Moment of inertia of a sphere (Is this right?)

[een]

Homework Statement

A homogenous punctured sphere with inner radius a and outer radius b rotates around an axis that touches its outer surface. Determine the moment of inertia. [hint: use the parallel axis theorem]

Homework Equations

The Attempt at a Solution

basically i used... {($$\rho$$,$$\theta$$), a<$$\rho$$<b, 0<$$\theta$$<2pi), d(p,c) =$$\rho$$cos$$\theta$$

I = $$\int$$0-2pi$$\int$$a-b (M/(pi(b^2-a^2)))$$\rho$$^2*cos^2$$\theta$$*$$\rho$$*d$$\rho$$d$$\theta$$

I simplified and got I = M(5b^2+a^2)/4...IS THIS RIGHT?

 

[mighty2000]

Thank you for your question. Your attempt at solving the problem is on the right track, but there are a few errors in your calculation.
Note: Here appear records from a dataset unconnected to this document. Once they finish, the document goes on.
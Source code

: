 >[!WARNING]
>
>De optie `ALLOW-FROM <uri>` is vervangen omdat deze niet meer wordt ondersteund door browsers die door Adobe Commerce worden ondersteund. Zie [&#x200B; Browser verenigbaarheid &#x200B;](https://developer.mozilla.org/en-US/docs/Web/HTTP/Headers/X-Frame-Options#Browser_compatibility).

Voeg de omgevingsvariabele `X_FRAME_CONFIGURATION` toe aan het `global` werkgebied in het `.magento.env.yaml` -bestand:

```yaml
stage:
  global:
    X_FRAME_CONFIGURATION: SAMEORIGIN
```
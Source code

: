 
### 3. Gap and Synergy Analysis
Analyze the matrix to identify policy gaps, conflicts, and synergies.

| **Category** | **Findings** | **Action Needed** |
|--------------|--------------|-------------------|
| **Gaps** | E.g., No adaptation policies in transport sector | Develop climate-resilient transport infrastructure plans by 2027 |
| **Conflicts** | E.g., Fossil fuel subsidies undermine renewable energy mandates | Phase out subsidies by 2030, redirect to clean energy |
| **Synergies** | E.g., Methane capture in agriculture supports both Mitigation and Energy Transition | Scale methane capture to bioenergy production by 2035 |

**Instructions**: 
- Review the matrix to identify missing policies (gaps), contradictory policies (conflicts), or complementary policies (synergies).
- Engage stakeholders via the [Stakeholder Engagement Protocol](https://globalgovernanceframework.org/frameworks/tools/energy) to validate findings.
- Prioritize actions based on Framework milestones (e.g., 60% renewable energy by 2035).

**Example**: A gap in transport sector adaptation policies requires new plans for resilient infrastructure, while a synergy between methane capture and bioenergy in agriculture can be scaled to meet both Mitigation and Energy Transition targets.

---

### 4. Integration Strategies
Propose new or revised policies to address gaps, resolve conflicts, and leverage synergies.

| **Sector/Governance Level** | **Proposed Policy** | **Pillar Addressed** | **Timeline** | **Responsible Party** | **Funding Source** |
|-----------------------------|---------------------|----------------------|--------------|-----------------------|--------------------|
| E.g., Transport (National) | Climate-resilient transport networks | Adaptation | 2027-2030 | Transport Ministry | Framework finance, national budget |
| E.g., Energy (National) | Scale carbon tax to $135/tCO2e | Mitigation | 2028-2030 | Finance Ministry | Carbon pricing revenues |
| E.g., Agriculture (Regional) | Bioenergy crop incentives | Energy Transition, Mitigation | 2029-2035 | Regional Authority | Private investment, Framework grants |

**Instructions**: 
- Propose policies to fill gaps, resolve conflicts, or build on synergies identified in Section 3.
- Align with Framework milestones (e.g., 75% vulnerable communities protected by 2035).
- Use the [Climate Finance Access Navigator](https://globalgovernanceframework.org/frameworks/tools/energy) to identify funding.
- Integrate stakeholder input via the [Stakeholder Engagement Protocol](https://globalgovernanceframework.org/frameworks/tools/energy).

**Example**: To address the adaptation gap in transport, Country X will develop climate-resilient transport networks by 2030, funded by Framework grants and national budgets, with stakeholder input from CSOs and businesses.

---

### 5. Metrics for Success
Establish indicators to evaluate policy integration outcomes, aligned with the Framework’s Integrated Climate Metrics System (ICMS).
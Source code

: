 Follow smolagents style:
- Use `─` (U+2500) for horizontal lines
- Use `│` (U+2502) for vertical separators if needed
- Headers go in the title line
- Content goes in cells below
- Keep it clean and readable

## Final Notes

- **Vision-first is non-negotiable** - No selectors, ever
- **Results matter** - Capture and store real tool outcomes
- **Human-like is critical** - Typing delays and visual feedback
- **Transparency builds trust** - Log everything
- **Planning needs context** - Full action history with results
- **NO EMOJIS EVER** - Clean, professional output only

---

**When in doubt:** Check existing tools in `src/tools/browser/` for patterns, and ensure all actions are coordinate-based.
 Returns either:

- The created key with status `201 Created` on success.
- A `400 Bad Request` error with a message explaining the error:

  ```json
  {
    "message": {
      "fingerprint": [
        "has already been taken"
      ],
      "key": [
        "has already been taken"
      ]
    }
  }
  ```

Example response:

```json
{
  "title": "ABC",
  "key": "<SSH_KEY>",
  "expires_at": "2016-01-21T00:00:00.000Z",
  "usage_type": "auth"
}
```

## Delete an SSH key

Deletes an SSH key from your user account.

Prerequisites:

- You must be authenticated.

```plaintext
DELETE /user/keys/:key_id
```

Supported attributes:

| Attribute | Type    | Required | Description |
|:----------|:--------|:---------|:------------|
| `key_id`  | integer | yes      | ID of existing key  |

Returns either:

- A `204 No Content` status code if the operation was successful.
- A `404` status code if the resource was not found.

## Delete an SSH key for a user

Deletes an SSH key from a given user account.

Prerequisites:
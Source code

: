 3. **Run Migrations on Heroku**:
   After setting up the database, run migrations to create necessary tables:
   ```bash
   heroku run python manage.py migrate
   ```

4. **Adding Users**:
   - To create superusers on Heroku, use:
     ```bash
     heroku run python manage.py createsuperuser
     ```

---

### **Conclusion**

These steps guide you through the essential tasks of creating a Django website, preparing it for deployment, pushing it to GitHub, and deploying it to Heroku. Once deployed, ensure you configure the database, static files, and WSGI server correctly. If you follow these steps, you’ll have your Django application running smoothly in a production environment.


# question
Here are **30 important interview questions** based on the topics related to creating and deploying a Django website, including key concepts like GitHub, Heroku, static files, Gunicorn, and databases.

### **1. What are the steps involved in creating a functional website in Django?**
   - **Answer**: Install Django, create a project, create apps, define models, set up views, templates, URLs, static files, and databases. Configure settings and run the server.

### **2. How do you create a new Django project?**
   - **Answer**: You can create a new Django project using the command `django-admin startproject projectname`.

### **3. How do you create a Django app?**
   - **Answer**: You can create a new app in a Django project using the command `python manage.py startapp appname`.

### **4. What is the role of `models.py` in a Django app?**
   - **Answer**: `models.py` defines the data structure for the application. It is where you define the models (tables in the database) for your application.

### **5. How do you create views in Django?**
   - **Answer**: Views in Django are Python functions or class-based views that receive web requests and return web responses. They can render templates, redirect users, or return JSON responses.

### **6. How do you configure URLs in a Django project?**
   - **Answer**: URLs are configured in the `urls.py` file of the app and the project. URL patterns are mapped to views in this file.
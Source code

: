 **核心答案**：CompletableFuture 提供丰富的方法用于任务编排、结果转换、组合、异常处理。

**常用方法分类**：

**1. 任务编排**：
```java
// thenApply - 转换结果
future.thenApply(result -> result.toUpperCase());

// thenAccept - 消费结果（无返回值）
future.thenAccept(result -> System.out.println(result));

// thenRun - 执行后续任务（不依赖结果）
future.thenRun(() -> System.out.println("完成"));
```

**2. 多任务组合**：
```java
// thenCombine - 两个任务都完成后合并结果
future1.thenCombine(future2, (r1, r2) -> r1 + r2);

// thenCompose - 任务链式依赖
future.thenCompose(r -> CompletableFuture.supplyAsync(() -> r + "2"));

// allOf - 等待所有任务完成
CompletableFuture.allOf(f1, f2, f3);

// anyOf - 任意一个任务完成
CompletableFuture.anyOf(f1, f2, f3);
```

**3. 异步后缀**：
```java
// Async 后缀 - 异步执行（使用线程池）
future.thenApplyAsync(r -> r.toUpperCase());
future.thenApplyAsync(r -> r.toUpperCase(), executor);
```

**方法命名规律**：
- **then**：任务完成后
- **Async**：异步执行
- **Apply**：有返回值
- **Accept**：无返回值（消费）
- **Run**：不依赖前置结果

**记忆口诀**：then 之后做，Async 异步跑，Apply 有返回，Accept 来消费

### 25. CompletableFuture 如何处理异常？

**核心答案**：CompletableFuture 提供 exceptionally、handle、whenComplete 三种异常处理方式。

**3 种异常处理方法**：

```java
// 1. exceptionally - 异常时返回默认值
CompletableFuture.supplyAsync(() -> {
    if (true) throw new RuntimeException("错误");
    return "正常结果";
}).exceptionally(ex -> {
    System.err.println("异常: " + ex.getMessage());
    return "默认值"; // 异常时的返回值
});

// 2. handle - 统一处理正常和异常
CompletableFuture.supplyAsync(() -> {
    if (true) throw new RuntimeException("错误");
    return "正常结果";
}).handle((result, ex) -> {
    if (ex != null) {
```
Firstly, the parallel axis theorem states that the moment of inertia of a body about an axis parallel to its center of mass is equal to the moment of inertia about the center of mass plus the product of the mass and the square of the distance between the two axes. In this case, the distance between the axis of rotation and the center of mass is the outer radius b. Therefore, the correct formula for the moment of inertia is:

I = Icm + Mb^2

Where Icm is the moment of inertia about the center of mass, given by:

Icm = (2/5)Ma^2

Substituting this into the first equation, we get:

I = (2/5)Ma^2 + Mb^2

Simplifying, we get:

I = (2/5)M(a^2 + 5b^2)

Therefore, the correct answer for the moment of inertia is:

I = (2/5)M(a^2 + 5b^2)

I hope this helps clarify any confusion and good luck with your further studies in physics. Keep up the good work!